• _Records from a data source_
::::::

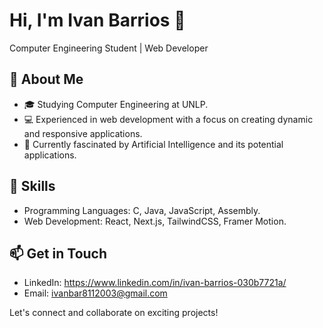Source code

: # Hi, I'm Ivan Barrios 👋


Computer Engineering Student | Web Developer

## 🌱 About Me

- 🎓 Studying Computer Engineering at UNLP.
- 💻 Experienced in web development with a focus on creating dynamic and responsive applications.
- 🤖 Currently fascinated by Artificial Intelligence and its potential applications.

## 🔧 Skills

- Programming Languages: C, Java, JavaScript, Assembly.
- Web Development: React, Next.js, TailwindCSS, Framer Motion.

## 📫 Get in Touch

- LinkedIn: https://www.linkedin.com/in/ivan-barrios-030b7721a/
- Email: ivanbar8112003@gmail.com

Let's connect and collaborate on exciting projects!
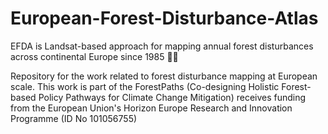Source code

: # European-Forest-Disturbance-Atlas

EFDA is Landsat-based approach for mapping annual forest disturbances across continental Europe since 1985 🌳🌲

Repository for the work related to forest disturbance mapping at European scale. This work is part of the ForestPaths (Co-designing Holistic Forest-based Policy Pathways for Climate Change Mitigation) receives funding from the European Union's Horizon Europe Research and Innovation Programme (ID No 101056755)

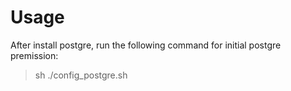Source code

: # Usage

After install postgre, run the following command for initial postgre premission:

> sh ./config_postgre.sh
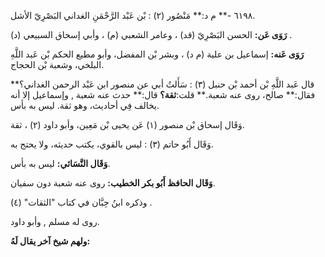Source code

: ٦١٩٨ -** م د:** مَنْصُور (٢) : بْن عَبْد الرَّحْمَنِ الغداني البَصْرِيّ الأشل.

**رَوَى عَن:** الحسن البَصْرِيّ (قد) ، وعامر الشعبي (م) ، وأبي إسحاق السبيعي (د) .

**رَوَى عَنه:** إسماعيل بن علية (م د) ، وبشر بْن المفضل، وأبو مطيع الحكم بْن عَبد اللَّهِ البلخي، وشعبة بْن الحجاج.

قال عَبد اللَّهِ بْن أحمد بْن حنبل (٣) : سَأَلتُ أبي عن منصور ابن عَبْد الرحمن الغداني؟** فقال:** صالح، روى عنه شعبة.** قلت:**ثقة؟** قال:** حدث عنه شعبة , وإسماعيل إلا أنه يخالف فِي أحاديث، وهو ثقة. ليس به بأس.

وَقَال إسحاق بْن منصور (١) عَن يحيى بْن مَعِين، وأبو داود (٢) ، ثقة.

وَقَال أَبُو حاتم (٣) : ليس بالقوي، يكتب حديثه، ولا يحتج به.

**وَقَال النَّسَائي:** ليس به بأس.

**وَقَال الحافظ أَبُو بكر الخطيب:** روى عنه شعبة دون سفيان.

وذكره ابنُ حِبَّان في كتاب "الثقات" (٤) .

روى له مسلم , وأبو داود.

**ولهم شيخ آخر يقال لَهُ:**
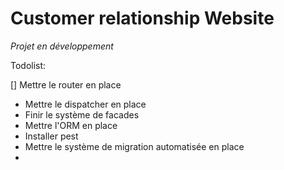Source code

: # Customer relationship Website

*Projet en développement*

Todolist:

[] Mettre le router en place
- Mettre le dispatcher en place
- Finir le système de facades
- Mettre l'ORM en place
- Installer pest
- Mettre le système de migration automatisée en place
- 
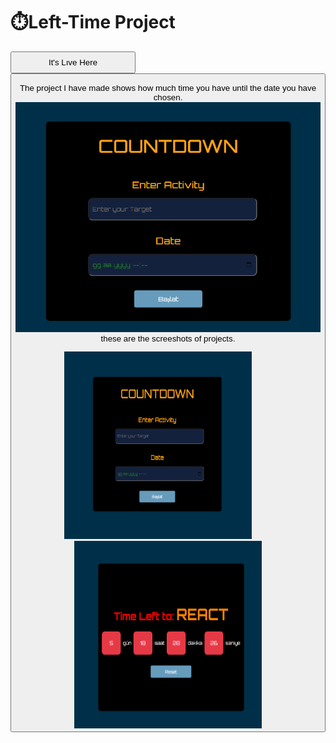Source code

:# ⏱️Left-Time Project

<a href="https://m-burak-yilmazer.github.io/Left-Time/
" ><Button style="color:blue, background-color:white; width:200px; padding: .5rem 2rem;">It's Lıve Here<Button></a>

The project I have made shows how much time you have until the date you have chosen.<br>
<img src="Animation.gif"/>
these are the screeshots of projects.

<div style= "">

<img width="300px"  height="300px" style="margin-right:2rem;" src="FireShot Capture 003 - Countdown Timer - m-burak-yilmazer.github.io.png" />
<img width="300px" height="300px" src="FireShot Capture 004 - Countdown Timer - m-burak-yilmazer.github.io.png" />

</div>
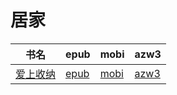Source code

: # 居家

| 书名 | epub | mobi | azw3 |
| --- | --- | --- | --- |
| [爱上收纳](http://ct.dalanmei.com/f/31084289-572083312-4e1a0d) | [epub](http://ct.dalanmei.com/f/31084289-572083312-4e1a0d) | [mobi](http://ct.dalanmei.com/f/31084289-571729161-fa4e92) | [azw3](http://ct.dalanmei.com/f/31084289-572112115-168b13) |

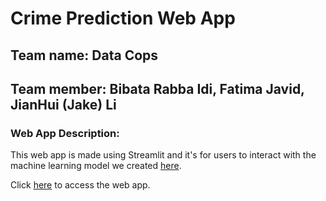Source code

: # Crime Prediction Web App

## Team name: Data Cops
## Team member: Bibata Rabba Idi, Fatima Javid, JianHui (Jake) Li

### Web App Description:

This web app is made using Streamlit and it's for users to interact with the machine learning model we created [here]().

Click [here]() to access the web app.
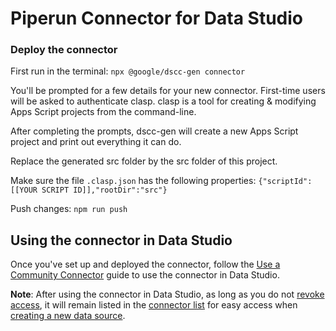 # Piperun Connector for Data Studio

### Deploy the connector

First run in the terminal:
`npx @google/dscc-gen connector`

You'll be prompted for a few details for your new connector. First-time users will be asked to authenticate clasp. clasp is a tool for creating & modifying Apps Script projects from the command-line.

After completing the prompts, dscc-gen will create a new Apps Script project and print out everything it can do.

Replace the generated src folder by the src folder of this project.

Make sure the file `.clasp.json` has the following properties:
`{"scriptId":[[YOUR SCRIPT ID]],"rootDir":"src"}`

Push changes:
`npm run push`

## Using the connector in Data Studio

Once you've set up and deployed the connector, follow the
[Use a Community Connector]() guide to use the connector in Data Studio.

**Note**: After using the connector in Data Studio, as long as you do not
[revoke access](), it will remain listed in the [connector list]() for easy access
when [creating a new data source]().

::::::

• _WHAT YOU ARE ASKED TO DO_
Scan the lines above for the word "dscc", then copy each line that has it.

• _TASK OUTPUT_
`npx @google/dscc-gen connector`
After completing the prompts, dscc-gen will create a new Apps Script project and print out everything it can do.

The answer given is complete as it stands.